Mystic Pillars is a brand new puzzle game by an indie studio called Holy Cow Productions. Holy Cow Productions is a small game developer based in Bangalore, India and they have been releasing PC, console and mobile games. Their latest release is Mystic Pillars which is a puzzle game that features a narrative-driven story as you solve puzzles to free villages in the kingdom of Zampi. We got our hands on an early access build of Mystic Pillars and this is our preview of this mind-tickling puzzle game.

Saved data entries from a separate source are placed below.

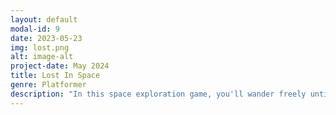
 ```yaml
---
layout: default
modal-id: 9
date: 2023-05-23
img: lost.png
alt: image-alt
project-date: May 2024
title: Lost In Space
genre: Platformer
description: "In this space exploration game, you'll wander freely until your curiosity leads you to something intriguing. Uncover new items and meet intriguing characters in this casual GameBoy platformer! Play in your browser at <a href='http://uvacs.games/games/gbstudio/lost'>http://cs4730.games/games/gbstudio/lost</a>"
---
```


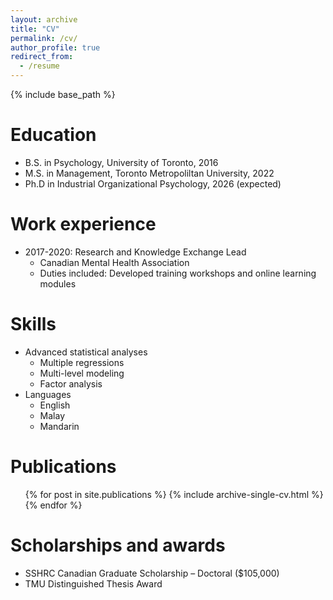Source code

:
 ```yaml
---
layout: archive
title: "CV"
permalink: /cv/
author_profile: true
redirect_from:
  - /resume
---
```


{% include base_path %}

Education
======
* B.S. in Psychology, University of Toronto, 2016
* M.S. in Management, Toronto Metropoliltan University, 2022
* Ph.D in Industrial Organizational Psychology, 2026 (expected)

Work experience
======
* 2017-2020: Research and Knowledge Exchange Lead	
  * Canadian Mental Health Association
  * Duties included: Developed training workshops and online learning modules
  
Skills
======
* Advanced statistical analyses
  * Multiple regressions
  * Multi-level modeling
  * Factor analysis
* Languages
  * English
  * Malay
  * Mandarin

Publications
======
  <ul>{% for post in site.publications %}
    {% include archive-single-cv.html %}
  {% endfor %}</ul>
  

Scholarships and awards
======
* SSHRC Canadian Graduate Scholarship – Doctoral ($105,000) 
* TMU Distinguished Thesis Award 

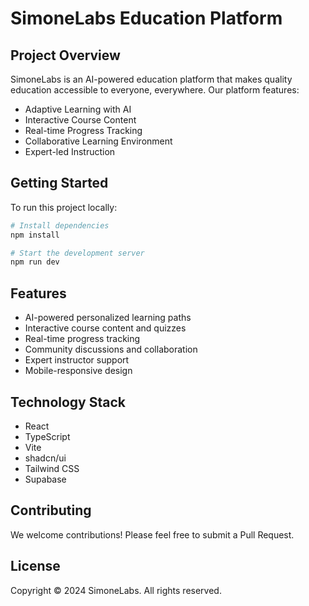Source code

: # SimoneLabs Education Platform

## Project Overview

SimoneLabs is an AI-powered education platform that makes quality education accessible to everyone, everywhere. Our platform features:

- Adaptive Learning with AI
- Interactive Course Content
- Real-time Progress Tracking
- Collaborative Learning Environment
- Expert-led Instruction

## Getting Started

To run this project locally:

```sh
# Install dependencies
npm install

# Start the development server
npm run dev
```

## Features

- AI-powered personalized learning paths
- Interactive course content and quizzes
- Real-time progress tracking
- Community discussions and collaboration
- Expert instructor support
- Mobile-responsive design

## Technology Stack

- React
- TypeScript
- Vite
- shadcn/ui
- Tailwind CSS
- Supabase

## Contributing

We welcome contributions! Please feel free to submit a Pull Request.

## License

Copyright © 2024 SimoneLabs. All rights reserved.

Mystic Pillars puts you in the shoes of a traveler who arrives in the kingdom of Zampi and is contacted by a spirit. The spirit then guides you through eight unique villages as you solve puzzles and help the village get rid of drought. As soon as you boot the game, you will notice that Mystic Pillars features very beautiful art. Since the developer is based in India, you will notice a prominent Indian blend in the design of the world of Zampi as well as the characters. Even the lore of the game is based around Indian lore and culture as there are mentions of different Indian gods quite frequently in the game.

Preview Mystic Pillars

The Kingdom of Zampi has fallen prey to an unholy drought and villages are now dry because of mystic pillars appearing everywhere. These mystic pillars have blocked the passage of water and you must remove these mystic pillars to allow the water to flow freely once again. The Kingdom of Zampi was once a prosperous one however the drought has brought the kingdom down to its knees and everything now lies in shambles.

The beautiful art of Mystic Pillars is the first thing that you will notice right after booting the game. The menu of the game resembles much like any other mobile or tablet game we normally see with the levels forming a path leading to the next levels. Each level you complete unlocks the next level and goes on until you complete all levels in a village. As you continue to complete level after level, the water will continue to reach further places inside the village thus giving access of the water to everyone in the village and making their life easy again. There are also some cutscenes between levels that tell you more about the background of the game.

The gameplay of Mystic Pillars sees you destroying the different pillars in each location. To destroy these pillars, you must match the number of gems in each pillar as shown in a small picture in each level. You choose the pillars which have the gems and then click on any other empty pillar to move the gems to that particular level. The number of gems moved to the new pillar depends upon the distance of the donor pillar and the new pillar.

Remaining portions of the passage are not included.